Work request: Output, word for word, the lines of this listing that fall between the line with "- Providing detailed monitoring reports" and the line with "- Parallel Processing: Batch", counting both of those lines, and no others.

+===+

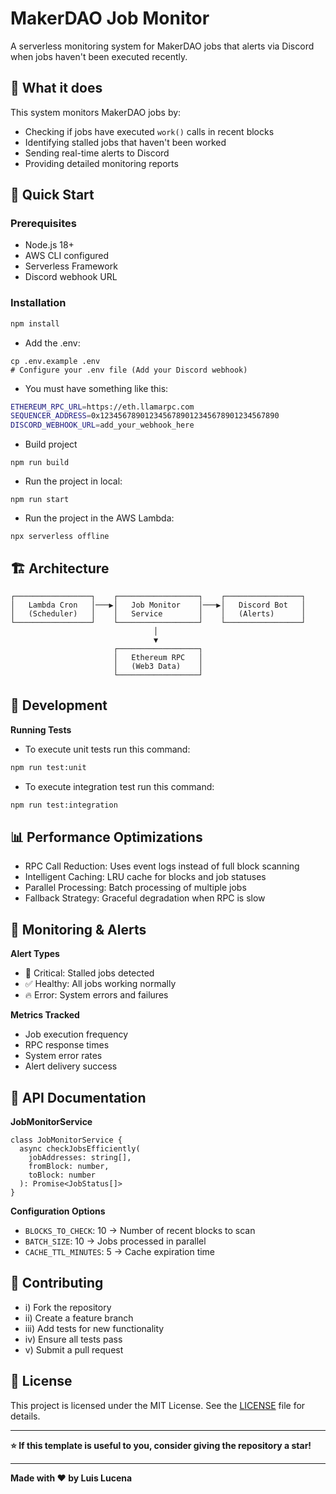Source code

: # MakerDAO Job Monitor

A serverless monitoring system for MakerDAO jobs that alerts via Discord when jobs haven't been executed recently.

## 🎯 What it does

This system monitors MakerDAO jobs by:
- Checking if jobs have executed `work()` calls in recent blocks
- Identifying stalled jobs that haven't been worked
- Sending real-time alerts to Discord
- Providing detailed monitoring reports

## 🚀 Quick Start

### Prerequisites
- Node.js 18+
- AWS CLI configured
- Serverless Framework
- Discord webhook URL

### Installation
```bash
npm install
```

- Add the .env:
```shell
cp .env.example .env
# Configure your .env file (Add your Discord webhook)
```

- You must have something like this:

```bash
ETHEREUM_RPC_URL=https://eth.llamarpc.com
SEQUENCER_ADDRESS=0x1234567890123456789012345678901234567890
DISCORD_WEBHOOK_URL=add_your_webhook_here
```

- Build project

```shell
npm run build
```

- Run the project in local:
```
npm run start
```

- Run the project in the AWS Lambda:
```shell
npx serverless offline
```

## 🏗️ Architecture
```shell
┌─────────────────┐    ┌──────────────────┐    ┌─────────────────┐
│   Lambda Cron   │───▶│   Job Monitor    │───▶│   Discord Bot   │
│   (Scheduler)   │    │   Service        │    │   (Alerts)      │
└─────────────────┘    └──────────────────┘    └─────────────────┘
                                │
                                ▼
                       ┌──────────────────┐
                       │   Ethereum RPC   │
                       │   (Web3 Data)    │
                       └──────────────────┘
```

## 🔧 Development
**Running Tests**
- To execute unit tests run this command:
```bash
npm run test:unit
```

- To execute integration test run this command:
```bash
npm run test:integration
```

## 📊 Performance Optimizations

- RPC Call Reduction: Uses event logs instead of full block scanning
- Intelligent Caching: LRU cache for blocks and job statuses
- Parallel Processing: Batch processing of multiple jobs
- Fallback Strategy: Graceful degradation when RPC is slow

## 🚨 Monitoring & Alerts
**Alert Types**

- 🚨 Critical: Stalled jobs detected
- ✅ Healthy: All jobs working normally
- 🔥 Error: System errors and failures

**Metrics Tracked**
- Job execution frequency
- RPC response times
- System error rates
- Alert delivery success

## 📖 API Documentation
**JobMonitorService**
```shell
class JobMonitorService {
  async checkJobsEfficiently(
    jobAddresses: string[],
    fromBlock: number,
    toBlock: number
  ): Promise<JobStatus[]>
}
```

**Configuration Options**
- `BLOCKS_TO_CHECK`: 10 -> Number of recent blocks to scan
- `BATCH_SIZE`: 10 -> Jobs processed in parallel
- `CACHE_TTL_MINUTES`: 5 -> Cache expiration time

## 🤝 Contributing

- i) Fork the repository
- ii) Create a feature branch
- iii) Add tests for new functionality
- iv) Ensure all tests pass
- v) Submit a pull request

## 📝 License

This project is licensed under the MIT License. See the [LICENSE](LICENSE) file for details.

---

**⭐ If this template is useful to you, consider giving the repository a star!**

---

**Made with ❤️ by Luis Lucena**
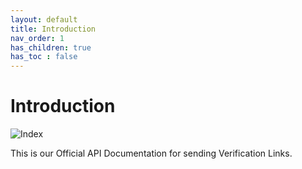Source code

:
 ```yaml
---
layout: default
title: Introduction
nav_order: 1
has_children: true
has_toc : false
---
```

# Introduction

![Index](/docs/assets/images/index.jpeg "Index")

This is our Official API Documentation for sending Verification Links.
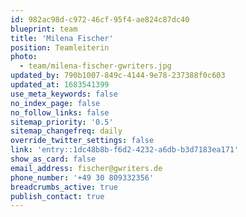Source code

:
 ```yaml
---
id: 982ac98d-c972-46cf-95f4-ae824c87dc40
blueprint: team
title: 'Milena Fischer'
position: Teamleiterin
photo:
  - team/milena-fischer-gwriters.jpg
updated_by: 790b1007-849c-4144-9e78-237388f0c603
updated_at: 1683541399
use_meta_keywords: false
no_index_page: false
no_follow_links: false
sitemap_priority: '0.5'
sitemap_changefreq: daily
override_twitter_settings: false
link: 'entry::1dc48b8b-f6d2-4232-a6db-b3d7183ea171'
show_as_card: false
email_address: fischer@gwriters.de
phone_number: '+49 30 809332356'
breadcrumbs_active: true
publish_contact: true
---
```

+===+

Answer for the task:
- Providing detailed monitoring reports

## 🚀 Quick Start

### Prerequisites
- Node.js 18+
- AWS CLI configured
- Serverless Framework
- Discord webhook URL

### Installation
```bash
npm install
```

- Add the .env:
```shell
cp .env.example .env
# Configure your .env file (Add your Discord webhook)
```

- You must have something like this:

```bash
ETHEREUM_RPC_URL=https://eth.llamarpc.com
SEQUENCER_ADDRESS=0x1234567890123456789012345678901234567890
DISCORD_WEBHOOK_URL=add_your_webhook_here
```

- Build project

```shell
npm run build
```

- Run the project in local:
```
npm run start
```

- Run the project in the AWS Lambda:
```shell
npx serverless offline
```

## 🏗️ Architecture
```shell
┌─────────────────┐    ┌──────────────────┐    ┌─────────────────┐
│   Lambda Cron   │───▶│   Job Monitor    │───▶│   Discord Bot   │
│   (Scheduler)   │    │   Service        │    │   (Alerts)      │
└─────────────────┘    └──────────────────┘    └─────────────────┘
                                │
                                ▼
                       ┌──────────────────┐
                       │   Ethereum RPC   │
                       │   (Web3 Data)    │
                       └──────────────────┘
```

## 🔧 Development
**Running Tests**
- To execute unit tests run this command:
```bash
npm run test:unit
```

- To execute integration test run this command:
```bash
npm run test:integration
```

## 📊 Performance Optimizations

- RPC Call Reduction: Uses event logs instead of full block scanning
- Intelligent Caching: LRU cache for blocks and job statuses
- Parallel Processing: Batch processing of multiple jobs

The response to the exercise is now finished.